Benjamin in Palestine: On the Place and Non-Place of Radical Thought
Ramallah/Palestine, Dec. 6-11, 2015
Venue: Goethe Institute Ramallah and other venues in Ramallah (tbd)
Talking about Walter Benjamin in today’s Palestine is a political act. This project is part of the attempt to break the de facto cultural and academic boycott of Palestine, implemented and enforced by the occupation regime and its multi-layered web of checkpoints, territorial zones and other juridical-administrative measures. If in Benjamin’s heterodox Marxism the different strands of Jewish messianic and libertarian-utopian thought form a relationship of “elective affinity” (Michael Löwy), his name and legacy invoke a constant appeal against the arrogance of any state power and representations of victors’ history. In this vein, Benjamin’s texts speak not only to the international community of Benjamin scholars and critical theorists but also to political struggles in Palestine.

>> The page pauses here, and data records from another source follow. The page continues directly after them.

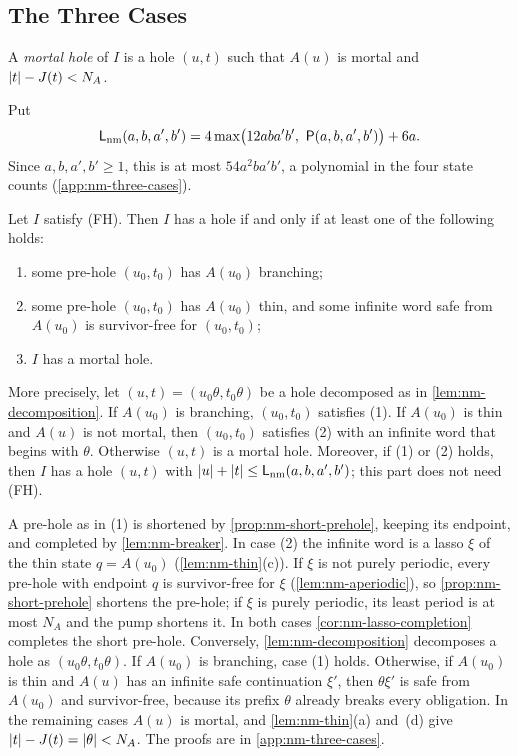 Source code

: \subsection{The Three Cases}\label{sec:nm-three-cases}

\begin{definition}\label{def:nm-mortal-hole}
A \emph{mortal hole} of $I$ is a hole $(u,t)$ such that $A(u)$ is mortal and
$\len t-J(t)<N_A$.
\end{definition}

Put
\[
 \Lnm(a,b,a',b')=4\max\bigl(12aba'b',\ \Pcap(a,b,a',b')\bigr)+6a .
\]
Since $a,b,a',b'\ge1$, this is at most $54a^2ba'b'$, a polynomial in the four
state counts (\cref{app:nm-three-cases}).

\begin{theorem}\label{thm:nm-three-cases}
Let $I$ satisfy \textup{(FH)}. Then $I$ has a hole if and only if at least one
of the following holds:
\begin{enumerate}[label=(\arabic*)]
\item some pre-hole $(u_0,t_0)$ has $A(u_0)$ branching;
\item some pre-hole $(u_0,t_0)$ has $A(u_0)$ thin, and some infinite word safe
from $A(u_0)$ is survivor-free for $(u_0,t_0)$;
\item $I$ has a mortal hole.
\end{enumerate}
More precisely, let $(u,t)=(u_0\theta,t_0\theta)$ be a hole decomposed as in
\cref{lem:nm-decomposition}. If $A(u_0)$ is branching, $(u_0,t_0)$ satisfies
\textup{(1)}. If $A(u_0)$ is thin and $A(u)$ is not mortal, then $(u_0,t_0)$
satisfies \textup{(2)} with an infinite word that begins with $\theta$.
Otherwise $(u,t)$ is a mortal hole. Moreover, if \textup{(1)} or \textup{(2)}
holds, then $I$ has a hole $(u,t)$ with $\len u+\len t\le\Lnm(a,b,a',b')$; this
part does not need \textup{(FH)}.
\end{theorem}

A pre-hole as in (1) is shortened by \cref{prop:nm-short-prehole}, keeping its
endpoint, and completed by \cref{lem:nm-breaker}. In case (2) the infinite
word is a lasso $\xi$ of the thin state $q=A(u_0)$ (\cref{lem:nm-thin}(c)). If
$\xi$ is not purely periodic, every pre-hole with endpoint $q$ is
survivor-free for $\xi$ (\cref{lem:nm-aperiodic}), so
\cref{prop:nm-short-prehole} shortens the pre-hole; if $\xi$ is purely
periodic, its least period is at most $N_A$ and the pump shortens it. In both
cases \cref{cor:nm-lasso-completion} completes the short pre-hole. Conversely,
\cref{lem:nm-decomposition} decomposes a hole as $(u_0\theta,t_0\theta)$. If
$A(u_0)$ is branching, case (1) holds. Otherwise, if $A(u_0)$ is thin and
$A(u)$ has an infinite safe continuation $\xi'$, then $\theta\xi'$ is safe from
$A(u_0)$ and survivor-free, because its prefix $\theta$ already breaks every
obligation. In the remaining cases $A(u)$ is mortal, and
\cref{lem:nm-thin}(a) and~(d) give $\len t-J(t)=\len\theta<N_A$. The proofs are
in \cref{app:nm-three-cases}.

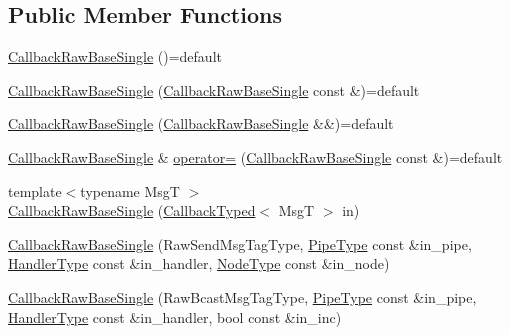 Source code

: \subsection*{Public Member Functions}
\begin{DoxyCompactItemize}
\item 
\hyperlink{structvt_1_1pipe_1_1callback_1_1cbunion_1_1_callback_raw_base_single_a54c1e88b04174314284479d39f31c46a}{Callback\+Raw\+Base\+Single} ()=default
\item 
\hyperlink{structvt_1_1pipe_1_1callback_1_1cbunion_1_1_callback_raw_base_single_a80569ca80e358052d839a15a0bcd287c}{Callback\+Raw\+Base\+Single} (\hyperlink{structvt_1_1pipe_1_1callback_1_1cbunion_1_1_callback_raw_base_single}{Callback\+Raw\+Base\+Single} const \&)=default
\item 
\hyperlink{structvt_1_1pipe_1_1callback_1_1cbunion_1_1_callback_raw_base_single_a8b2961b281dbf416f6d2eec2b7c11192}{Callback\+Raw\+Base\+Single} (\hyperlink{structvt_1_1pipe_1_1callback_1_1cbunion_1_1_callback_raw_base_single}{Callback\+Raw\+Base\+Single} \&\&)=default
\item 
\hyperlink{structvt_1_1pipe_1_1callback_1_1cbunion_1_1_callback_raw_base_single}{Callback\+Raw\+Base\+Single} \& \hyperlink{structvt_1_1pipe_1_1callback_1_1cbunion_1_1_callback_raw_base_single_a7037c612d471371061a32dc7b1bdea3a}{operator=} (\hyperlink{structvt_1_1pipe_1_1callback_1_1cbunion_1_1_callback_raw_base_single}{Callback\+Raw\+Base\+Single} const \&)=default
\item 
{\footnotesize template$<$typename MsgT $>$ }\\\hyperlink{structvt_1_1pipe_1_1callback_1_1cbunion_1_1_callback_raw_base_single_a00a840a889e6ca98c250d3f663972ade}{Callback\+Raw\+Base\+Single} (\hyperlink{structvt_1_1pipe_1_1callback_1_1cbunion_1_1_callback_typed}{Callback\+Typed}$<$ MsgT $>$ in)
\item 
\hyperlink{structvt_1_1pipe_1_1callback_1_1cbunion_1_1_callback_raw_base_single_a76de7a82f36dcd8dee39036df2e3d0ba}{Callback\+Raw\+Base\+Single} (Raw\+Send\+Msg\+Tag\+Type, \hyperlink{namespacevt_ac9852acda74d1896f48f406cd72c7bd3}{Pipe\+Type} const \&in\+\_\+pipe, \hyperlink{namespacevt_af64846b57dfcaf104da3ef6967917573}{Handler\+Type} const \&in\+\_\+handler, \hyperlink{namespacevt_a866da9d0efc19c0a1ce79e9e492f47e2}{Node\+Type} const \&in\+\_\+node)
\item 
\hyperlink{structvt_1_1pipe_1_1callback_1_1cbunion_1_1_callback_raw_base_single_a7ebe746790c6faff50578af79dc1726e}{Callback\+Raw\+Base\+Single} (Raw\+Bcast\+Msg\+Tag\+Type, \hyperlink{namespacevt_ac9852acda74d1896f48f406cd72c7bd3}{Pipe\+Type} const \&in\+\_\+pipe, \hyperlink{namespacevt_af64846b57dfcaf104da3ef6967917573}{Handler\+Type} const \&in\+\_\+handler, bool const \&in\+\_\+inc)

\end{DoxyCompactItemize}
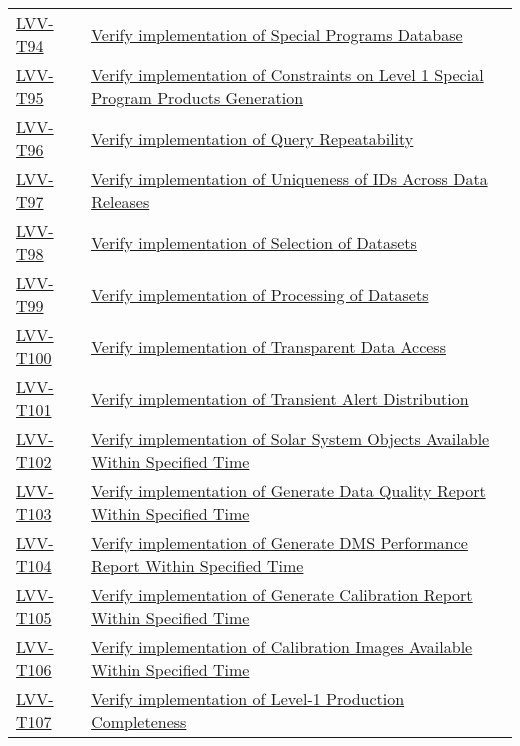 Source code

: \begin{longtable}[]{p{3cm}p{13cm}}
    \hyperref[lvv-t94]{LVV-T94} &
    \href{https://jira.lsstcorp.org/secure/Tests.jspa\#/testCase/LVV-T94}{Verify implementation of Special Programs Database} \tabularnewline
    \hyperref[lvv-t95]{LVV-T95} &
    \href{https://jira.lsstcorp.org/secure/Tests.jspa\#/testCase/LVV-T95}{Verify implementation of Constraints on Level 1 Special Program Products Generation} \tabularnewline
    \hyperref[lvv-t96]{LVV-T96} &
    \href{https://jira.lsstcorp.org/secure/Tests.jspa\#/testCase/LVV-T96}{Verify implementation of Query Repeatability} \tabularnewline
    \hyperref[lvv-t97]{LVV-T97} &
    \href{https://jira.lsstcorp.org/secure/Tests.jspa\#/testCase/LVV-T97}{Verify implementation of Uniqueness of IDs Across Data Releases} \tabularnewline
    \hyperref[lvv-t98]{LVV-T98} &
    \href{https://jira.lsstcorp.org/secure/Tests.jspa\#/testCase/LVV-T98}{Verify implementation of Selection of Datasets} \tabularnewline
    \hyperref[lvv-t99]{LVV-T99} &
    \href{https://jira.lsstcorp.org/secure/Tests.jspa\#/testCase/LVV-T99}{Verify implementation of Processing of Datasets} \tabularnewline
    \hyperref[lvv-t100]{LVV-T100} &
    \href{https://jira.lsstcorp.org/secure/Tests.jspa\#/testCase/LVV-T100}{Verify implementation of Transparent Data Access} \tabularnewline
    \hyperref[lvv-t101]{LVV-T101} &
    \href{https://jira.lsstcorp.org/secure/Tests.jspa\#/testCase/LVV-T101}{Verify implementation of Transient Alert Distribution} \tabularnewline
    \hyperref[lvv-t102]{LVV-T102} &
    \href{https://jira.lsstcorp.org/secure/Tests.jspa\#/testCase/LVV-T102}{Verify implementation of Solar System Objects Available Within Specified Time} \tabularnewline
    \hyperref[lvv-t103]{LVV-T103} &
    \href{https://jira.lsstcorp.org/secure/Tests.jspa\#/testCase/LVV-T103}{Verify implementation of Generate Data Quality Report Within Specified Time} \tabularnewline
    \hyperref[lvv-t104]{LVV-T104} &
    \href{https://jira.lsstcorp.org/secure/Tests.jspa\#/testCase/LVV-T104}{Verify implementation of Generate DMS Performance Report Within Specified Time} \tabularnewline
    \hyperref[lvv-t105]{LVV-T105} &
    \href{https://jira.lsstcorp.org/secure/Tests.jspa\#/testCase/LVV-T105}{Verify implementation of Generate Calibration Report Within Specified Time} \tabularnewline
    \hyperref[lvv-t106]{LVV-T106} &
    \href{https://jira.lsstcorp.org/secure/Tests.jspa\#/testCase/LVV-T106}{Verify implementation of Calibration Images Available Within Specified Time} \tabularnewline
    \hyperref[lvv-t107]{LVV-T107} &
    \href{https://jira.lsstcorp.org/secure/Tests.jspa\#/testCase/LVV-T107}{Verify implementation of Level-1 Production Completeness} \tabularnewline

\end{longtable}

The project is comprised of three events: an opening event on Benjamin’s thought and life (Dec. 6), a workshop on key texts of Benjamin (Dec. 7-9), and an international conference (Dec. 10/11).
The conference will involve international and local scholars from the fields of Benjamin studies and critical theory as well as activists, writers and artists who work on aesthetics, political economy, political theology, decolonization, critical legal studies, critique of human rights discourse, architecture and the occupation, memory and political struggle, Nakba, diaspora experience, and the situation of refugees in Palestine and the Middle East.
At this time we are calling for participation in the three-day workshop on selected Benjamin texts (Dec. 7-9). The aim of this workshop is to bring together readers of Benjamin as well as activists working in the context of the Palestinian struggle to discuss and learn with each other. The conference that follows will build on this discussion and the insights that emerge from the workshop. The texts selected for the workshop are those that speak to the current situation in Palestine and the Middle East. Key texts that have been selected thus far include Benjamin’s “Critique of Violence”, “Theses On the Concept of History”, “The Task of the Translator”, “Capitalism as Religion” and the “Kafka” essay.” We are seeking proposals to introduce one of these texts or another text of your choice. Alternatively, if you wish to make an intervention or presentation that is thematic, rather than text-based, please write to us with a short proposal (before July 31, 2015).
The workshop will be held in English. However, we are seeking funding which would allow us to provide a simultaneous translation (English to Arabic), with the ultimate goal of producing new translations from the German original texts into Arabic.